Write out the stretch of lines below that begins at the line with "### Compra on-line ponto a ponto" and ends at the line with "### Caixas eletrônicos Bitcoin", including both, exactly as given and nothing more.

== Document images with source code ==
┄┄┄┄┄┄┄┄┄┄┄┄┄┄┄┄┄┄┄┄

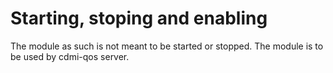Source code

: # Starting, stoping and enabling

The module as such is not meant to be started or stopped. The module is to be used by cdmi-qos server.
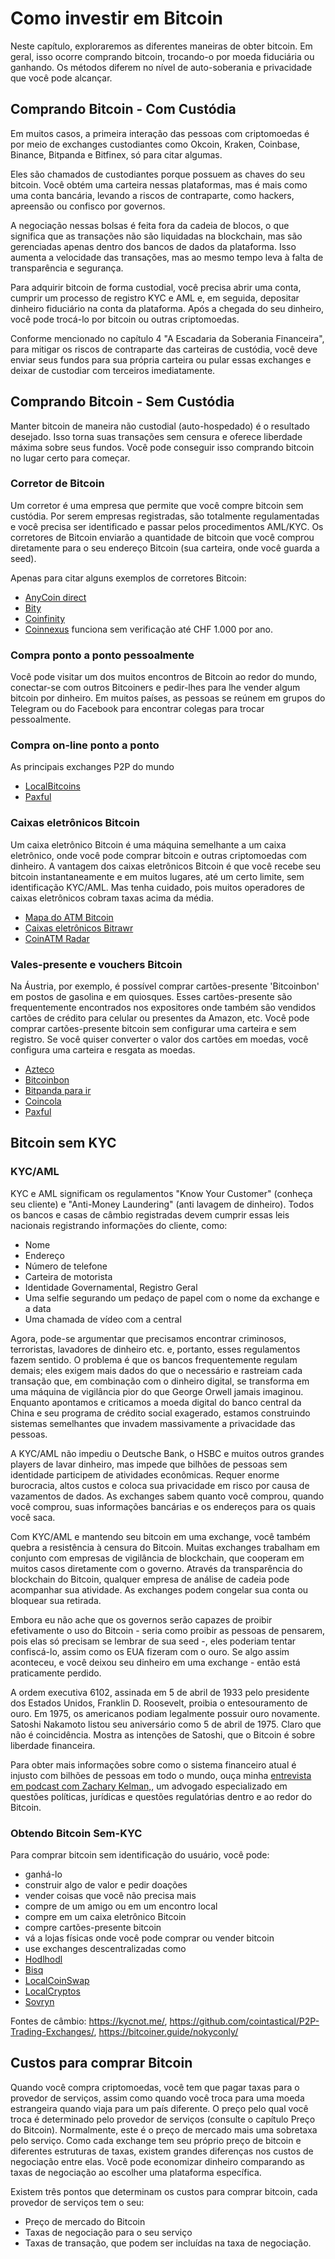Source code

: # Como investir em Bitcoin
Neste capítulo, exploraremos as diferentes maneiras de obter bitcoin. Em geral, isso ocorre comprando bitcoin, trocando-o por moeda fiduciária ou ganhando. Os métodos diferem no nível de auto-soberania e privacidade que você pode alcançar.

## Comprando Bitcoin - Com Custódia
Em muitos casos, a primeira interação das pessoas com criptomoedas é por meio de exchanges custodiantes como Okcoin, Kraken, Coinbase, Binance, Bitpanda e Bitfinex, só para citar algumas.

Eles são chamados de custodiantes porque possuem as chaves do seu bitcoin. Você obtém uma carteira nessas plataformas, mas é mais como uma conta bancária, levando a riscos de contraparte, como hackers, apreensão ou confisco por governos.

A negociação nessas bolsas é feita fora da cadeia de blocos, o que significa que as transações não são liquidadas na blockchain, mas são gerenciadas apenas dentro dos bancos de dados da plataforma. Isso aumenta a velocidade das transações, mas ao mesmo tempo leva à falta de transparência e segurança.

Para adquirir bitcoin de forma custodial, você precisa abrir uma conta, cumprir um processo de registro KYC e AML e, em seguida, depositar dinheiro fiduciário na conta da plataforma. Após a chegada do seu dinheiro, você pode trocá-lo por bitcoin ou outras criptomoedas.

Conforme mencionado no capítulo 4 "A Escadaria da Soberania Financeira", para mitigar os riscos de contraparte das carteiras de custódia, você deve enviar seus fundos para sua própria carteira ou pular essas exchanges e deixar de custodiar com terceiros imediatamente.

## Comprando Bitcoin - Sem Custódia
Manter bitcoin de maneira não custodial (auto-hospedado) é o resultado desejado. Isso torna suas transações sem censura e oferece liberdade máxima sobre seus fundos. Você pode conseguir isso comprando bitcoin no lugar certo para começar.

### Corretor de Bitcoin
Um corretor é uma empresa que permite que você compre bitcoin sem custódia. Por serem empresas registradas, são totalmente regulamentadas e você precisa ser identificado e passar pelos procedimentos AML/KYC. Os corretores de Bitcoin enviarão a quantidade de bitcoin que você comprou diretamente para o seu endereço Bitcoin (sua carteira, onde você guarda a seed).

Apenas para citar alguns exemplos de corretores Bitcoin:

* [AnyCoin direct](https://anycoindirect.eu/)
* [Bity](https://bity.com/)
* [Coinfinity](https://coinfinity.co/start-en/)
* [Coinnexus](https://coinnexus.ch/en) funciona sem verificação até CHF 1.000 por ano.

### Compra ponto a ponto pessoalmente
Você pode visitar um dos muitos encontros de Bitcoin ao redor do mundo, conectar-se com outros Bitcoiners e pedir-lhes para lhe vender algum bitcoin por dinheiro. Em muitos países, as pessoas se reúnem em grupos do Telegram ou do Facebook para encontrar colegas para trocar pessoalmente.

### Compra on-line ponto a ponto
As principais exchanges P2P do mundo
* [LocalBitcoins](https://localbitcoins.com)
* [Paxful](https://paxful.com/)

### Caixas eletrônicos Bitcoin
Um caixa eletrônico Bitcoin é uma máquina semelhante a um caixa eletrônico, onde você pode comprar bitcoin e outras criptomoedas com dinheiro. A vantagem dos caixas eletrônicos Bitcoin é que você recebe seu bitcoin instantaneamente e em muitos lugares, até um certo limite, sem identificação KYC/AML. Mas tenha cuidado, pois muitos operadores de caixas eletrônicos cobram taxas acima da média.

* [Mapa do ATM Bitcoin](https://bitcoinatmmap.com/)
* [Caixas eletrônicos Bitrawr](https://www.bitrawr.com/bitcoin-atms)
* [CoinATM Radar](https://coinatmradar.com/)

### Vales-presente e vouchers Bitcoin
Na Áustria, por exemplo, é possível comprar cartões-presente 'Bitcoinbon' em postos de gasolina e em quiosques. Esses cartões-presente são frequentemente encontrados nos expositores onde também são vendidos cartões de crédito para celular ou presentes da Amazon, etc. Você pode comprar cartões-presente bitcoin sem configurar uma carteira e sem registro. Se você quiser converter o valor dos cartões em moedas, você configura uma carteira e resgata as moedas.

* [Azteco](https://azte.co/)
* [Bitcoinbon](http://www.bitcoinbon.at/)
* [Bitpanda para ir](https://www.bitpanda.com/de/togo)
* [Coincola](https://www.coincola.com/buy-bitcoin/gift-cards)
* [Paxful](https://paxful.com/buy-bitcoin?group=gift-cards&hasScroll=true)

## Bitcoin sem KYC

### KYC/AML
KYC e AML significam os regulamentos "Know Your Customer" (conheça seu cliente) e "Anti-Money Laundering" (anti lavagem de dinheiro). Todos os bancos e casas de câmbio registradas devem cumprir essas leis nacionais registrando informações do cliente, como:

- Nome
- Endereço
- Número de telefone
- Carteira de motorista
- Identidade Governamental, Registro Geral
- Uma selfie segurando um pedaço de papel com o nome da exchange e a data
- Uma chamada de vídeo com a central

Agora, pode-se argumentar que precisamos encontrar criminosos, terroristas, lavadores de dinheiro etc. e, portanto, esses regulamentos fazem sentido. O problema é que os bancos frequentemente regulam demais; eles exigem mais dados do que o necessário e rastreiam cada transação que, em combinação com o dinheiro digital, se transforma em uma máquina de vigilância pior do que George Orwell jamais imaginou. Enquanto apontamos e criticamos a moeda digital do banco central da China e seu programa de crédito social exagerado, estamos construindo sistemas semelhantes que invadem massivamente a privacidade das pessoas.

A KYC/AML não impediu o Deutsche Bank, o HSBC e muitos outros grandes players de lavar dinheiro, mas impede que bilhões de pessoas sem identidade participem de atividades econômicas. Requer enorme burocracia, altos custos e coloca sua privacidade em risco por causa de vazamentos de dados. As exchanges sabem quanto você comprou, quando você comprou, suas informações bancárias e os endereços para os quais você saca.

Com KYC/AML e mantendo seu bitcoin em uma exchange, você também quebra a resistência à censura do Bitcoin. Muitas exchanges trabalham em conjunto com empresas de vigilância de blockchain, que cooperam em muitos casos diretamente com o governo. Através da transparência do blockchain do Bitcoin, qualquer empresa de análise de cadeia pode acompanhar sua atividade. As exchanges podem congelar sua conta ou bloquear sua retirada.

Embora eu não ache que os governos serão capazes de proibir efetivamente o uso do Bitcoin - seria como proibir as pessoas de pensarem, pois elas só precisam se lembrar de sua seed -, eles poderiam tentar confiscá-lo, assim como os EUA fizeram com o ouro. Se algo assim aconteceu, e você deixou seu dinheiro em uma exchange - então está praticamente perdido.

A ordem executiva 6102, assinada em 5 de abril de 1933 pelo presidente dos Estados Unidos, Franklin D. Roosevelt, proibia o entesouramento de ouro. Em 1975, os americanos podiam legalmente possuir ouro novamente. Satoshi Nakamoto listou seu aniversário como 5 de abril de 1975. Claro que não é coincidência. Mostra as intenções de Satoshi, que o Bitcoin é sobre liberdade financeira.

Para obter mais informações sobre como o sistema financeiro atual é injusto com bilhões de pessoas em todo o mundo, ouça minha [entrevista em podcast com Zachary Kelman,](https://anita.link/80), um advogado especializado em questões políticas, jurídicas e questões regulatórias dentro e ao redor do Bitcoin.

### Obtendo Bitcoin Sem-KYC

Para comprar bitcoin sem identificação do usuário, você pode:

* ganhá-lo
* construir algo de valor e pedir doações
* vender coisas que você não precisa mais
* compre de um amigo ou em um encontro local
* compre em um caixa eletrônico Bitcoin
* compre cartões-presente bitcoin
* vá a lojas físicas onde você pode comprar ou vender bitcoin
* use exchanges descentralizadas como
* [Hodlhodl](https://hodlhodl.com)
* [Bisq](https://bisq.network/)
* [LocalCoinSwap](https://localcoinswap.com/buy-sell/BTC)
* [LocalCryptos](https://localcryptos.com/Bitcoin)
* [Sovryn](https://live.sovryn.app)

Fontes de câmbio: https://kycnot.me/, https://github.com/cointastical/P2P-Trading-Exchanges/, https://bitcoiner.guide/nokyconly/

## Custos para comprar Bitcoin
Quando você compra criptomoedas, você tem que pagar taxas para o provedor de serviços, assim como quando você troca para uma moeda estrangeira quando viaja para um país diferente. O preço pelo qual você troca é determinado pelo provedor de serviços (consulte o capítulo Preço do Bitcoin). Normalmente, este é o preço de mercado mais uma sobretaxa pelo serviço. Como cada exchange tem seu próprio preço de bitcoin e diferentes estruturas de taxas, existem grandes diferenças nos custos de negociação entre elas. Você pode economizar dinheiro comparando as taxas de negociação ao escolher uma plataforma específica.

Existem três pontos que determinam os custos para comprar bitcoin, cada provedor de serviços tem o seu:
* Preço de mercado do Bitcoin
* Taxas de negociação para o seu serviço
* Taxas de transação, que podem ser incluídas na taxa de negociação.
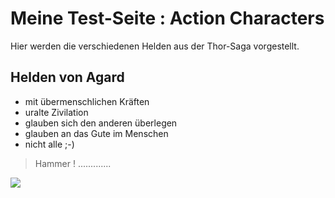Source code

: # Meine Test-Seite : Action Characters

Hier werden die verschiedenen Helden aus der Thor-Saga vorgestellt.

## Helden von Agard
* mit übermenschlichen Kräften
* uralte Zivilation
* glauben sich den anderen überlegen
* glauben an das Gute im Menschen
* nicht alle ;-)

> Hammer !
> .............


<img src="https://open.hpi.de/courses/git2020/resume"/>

┄┄┄┄┄┄┄┄┄┄┄┄┄┄┄┄┄┄┄┄

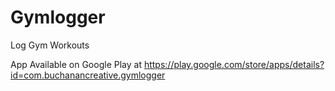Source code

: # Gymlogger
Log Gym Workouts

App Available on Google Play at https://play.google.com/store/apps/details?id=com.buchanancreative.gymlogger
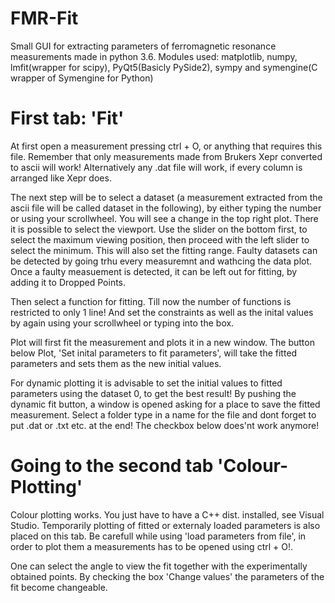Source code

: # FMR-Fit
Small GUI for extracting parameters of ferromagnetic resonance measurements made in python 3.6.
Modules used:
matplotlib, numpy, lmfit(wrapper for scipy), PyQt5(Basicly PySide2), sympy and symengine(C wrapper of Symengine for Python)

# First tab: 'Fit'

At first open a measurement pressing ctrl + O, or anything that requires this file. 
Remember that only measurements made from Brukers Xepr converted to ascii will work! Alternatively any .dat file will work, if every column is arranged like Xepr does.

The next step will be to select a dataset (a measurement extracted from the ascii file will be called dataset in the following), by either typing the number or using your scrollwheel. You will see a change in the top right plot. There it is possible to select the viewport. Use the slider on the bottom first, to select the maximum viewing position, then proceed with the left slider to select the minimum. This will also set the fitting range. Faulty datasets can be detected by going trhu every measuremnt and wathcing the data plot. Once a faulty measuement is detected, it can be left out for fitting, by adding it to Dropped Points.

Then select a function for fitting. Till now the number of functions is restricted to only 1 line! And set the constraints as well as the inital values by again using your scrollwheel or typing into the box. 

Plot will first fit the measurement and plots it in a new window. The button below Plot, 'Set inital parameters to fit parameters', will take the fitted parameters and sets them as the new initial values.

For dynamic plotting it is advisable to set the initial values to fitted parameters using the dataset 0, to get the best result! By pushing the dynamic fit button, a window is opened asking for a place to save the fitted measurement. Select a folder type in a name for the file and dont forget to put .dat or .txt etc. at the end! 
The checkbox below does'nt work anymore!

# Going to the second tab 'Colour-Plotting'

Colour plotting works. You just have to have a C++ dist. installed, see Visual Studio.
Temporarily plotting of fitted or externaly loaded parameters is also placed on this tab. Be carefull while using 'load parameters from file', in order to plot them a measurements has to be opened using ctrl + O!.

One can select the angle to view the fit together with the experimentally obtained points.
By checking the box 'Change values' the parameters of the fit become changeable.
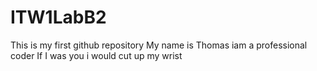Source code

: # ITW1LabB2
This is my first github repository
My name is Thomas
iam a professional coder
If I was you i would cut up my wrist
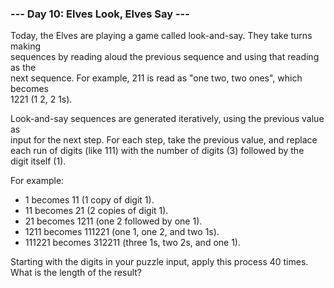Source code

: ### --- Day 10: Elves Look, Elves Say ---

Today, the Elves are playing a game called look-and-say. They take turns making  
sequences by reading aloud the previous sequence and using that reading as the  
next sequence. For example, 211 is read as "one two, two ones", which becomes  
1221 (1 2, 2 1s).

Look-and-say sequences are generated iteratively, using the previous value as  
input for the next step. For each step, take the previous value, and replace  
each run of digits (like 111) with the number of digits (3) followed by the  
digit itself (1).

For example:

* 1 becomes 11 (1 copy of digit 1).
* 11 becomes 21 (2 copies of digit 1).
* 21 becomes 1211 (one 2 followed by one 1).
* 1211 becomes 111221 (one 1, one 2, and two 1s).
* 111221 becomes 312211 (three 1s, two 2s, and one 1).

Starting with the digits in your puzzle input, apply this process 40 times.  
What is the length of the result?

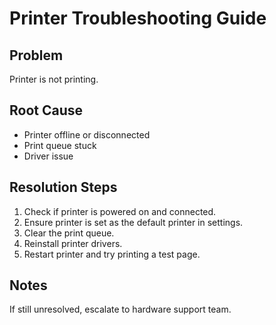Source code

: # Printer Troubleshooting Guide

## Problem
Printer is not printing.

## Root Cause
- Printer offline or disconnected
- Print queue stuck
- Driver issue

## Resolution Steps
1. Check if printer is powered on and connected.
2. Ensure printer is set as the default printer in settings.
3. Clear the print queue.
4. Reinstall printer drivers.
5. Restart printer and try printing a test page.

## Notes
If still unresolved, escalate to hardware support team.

┄┄┄┄┄┄┄┄┄┄┄┄┄┄┄┄┄┄┄┄

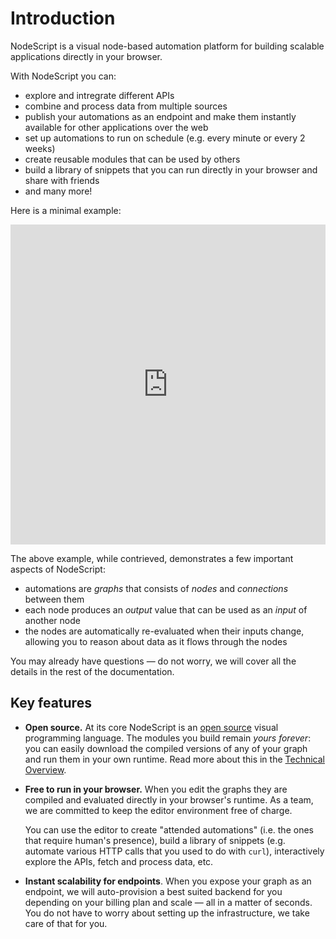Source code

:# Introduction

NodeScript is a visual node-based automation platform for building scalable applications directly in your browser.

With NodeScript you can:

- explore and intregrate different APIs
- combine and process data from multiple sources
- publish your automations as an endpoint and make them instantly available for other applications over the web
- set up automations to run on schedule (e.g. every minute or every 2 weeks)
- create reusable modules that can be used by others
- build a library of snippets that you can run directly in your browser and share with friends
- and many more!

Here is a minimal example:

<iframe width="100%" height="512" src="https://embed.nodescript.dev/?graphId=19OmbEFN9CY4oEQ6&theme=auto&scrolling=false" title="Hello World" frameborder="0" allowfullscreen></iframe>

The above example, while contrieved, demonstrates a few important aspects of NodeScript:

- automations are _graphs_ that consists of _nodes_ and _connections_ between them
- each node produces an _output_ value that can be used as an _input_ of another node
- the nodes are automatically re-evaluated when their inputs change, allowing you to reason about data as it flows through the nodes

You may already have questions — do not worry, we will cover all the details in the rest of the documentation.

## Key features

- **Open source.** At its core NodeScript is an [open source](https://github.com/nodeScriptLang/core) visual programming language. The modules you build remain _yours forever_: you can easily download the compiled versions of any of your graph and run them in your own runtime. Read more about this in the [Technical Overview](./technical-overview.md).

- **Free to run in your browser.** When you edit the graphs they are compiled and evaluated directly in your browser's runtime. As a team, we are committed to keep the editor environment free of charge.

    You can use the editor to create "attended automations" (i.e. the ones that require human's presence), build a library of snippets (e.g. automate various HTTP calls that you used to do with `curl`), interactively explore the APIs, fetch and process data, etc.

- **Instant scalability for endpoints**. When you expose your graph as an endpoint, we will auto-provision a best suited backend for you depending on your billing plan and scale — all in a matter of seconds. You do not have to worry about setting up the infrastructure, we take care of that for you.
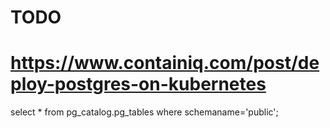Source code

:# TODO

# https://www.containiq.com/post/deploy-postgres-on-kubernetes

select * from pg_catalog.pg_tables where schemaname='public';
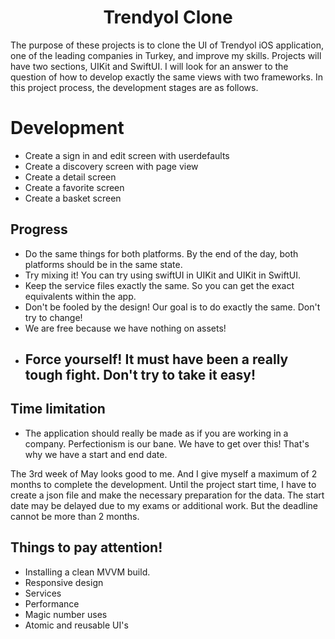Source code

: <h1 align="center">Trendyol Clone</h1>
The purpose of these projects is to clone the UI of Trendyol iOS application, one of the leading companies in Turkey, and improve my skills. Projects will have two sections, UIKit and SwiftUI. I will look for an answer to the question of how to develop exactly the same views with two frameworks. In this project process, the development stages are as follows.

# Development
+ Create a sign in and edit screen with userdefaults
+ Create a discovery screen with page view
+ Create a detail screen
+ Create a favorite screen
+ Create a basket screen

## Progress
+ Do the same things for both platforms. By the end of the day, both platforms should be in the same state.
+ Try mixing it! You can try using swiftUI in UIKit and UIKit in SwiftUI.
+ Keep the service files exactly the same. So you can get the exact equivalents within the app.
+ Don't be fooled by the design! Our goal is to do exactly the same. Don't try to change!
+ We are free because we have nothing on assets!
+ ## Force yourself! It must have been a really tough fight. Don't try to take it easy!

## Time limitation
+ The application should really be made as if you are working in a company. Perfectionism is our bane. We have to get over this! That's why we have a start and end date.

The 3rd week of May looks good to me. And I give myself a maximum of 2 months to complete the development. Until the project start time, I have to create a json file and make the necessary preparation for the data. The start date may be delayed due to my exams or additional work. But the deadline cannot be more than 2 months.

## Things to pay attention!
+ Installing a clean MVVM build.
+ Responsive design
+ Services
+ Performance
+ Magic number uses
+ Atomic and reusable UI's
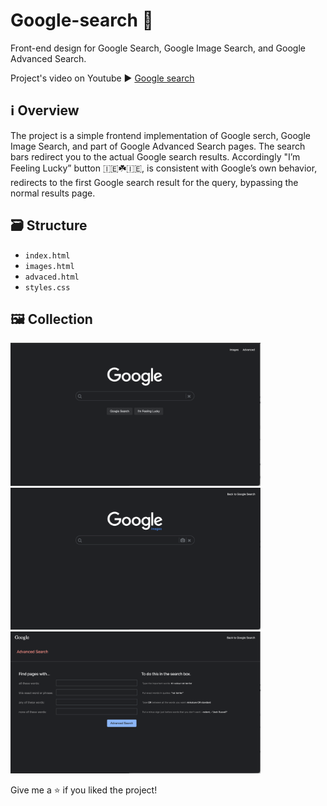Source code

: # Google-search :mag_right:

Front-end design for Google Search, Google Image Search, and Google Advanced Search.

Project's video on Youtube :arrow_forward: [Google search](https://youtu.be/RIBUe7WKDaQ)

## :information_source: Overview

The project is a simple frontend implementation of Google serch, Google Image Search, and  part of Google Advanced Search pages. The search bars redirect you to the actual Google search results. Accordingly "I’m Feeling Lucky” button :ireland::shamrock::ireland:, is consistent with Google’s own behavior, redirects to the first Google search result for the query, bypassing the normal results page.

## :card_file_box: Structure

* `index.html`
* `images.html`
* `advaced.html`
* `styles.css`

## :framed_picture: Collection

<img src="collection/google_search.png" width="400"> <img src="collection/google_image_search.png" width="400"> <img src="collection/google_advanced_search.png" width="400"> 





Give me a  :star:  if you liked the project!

┄┄┄┄┄┄┄┄┄┄┄┄┄┄┄┄┄┄┄┄

== Your solution ==
### Compra on-line ponto a ponto
As principais exchanges P2P do mundo
* [LocalBitcoins](https://localbitcoins.com)
* [Paxful](https://paxful.com/)

### Caixas eletrônicos Bitcoin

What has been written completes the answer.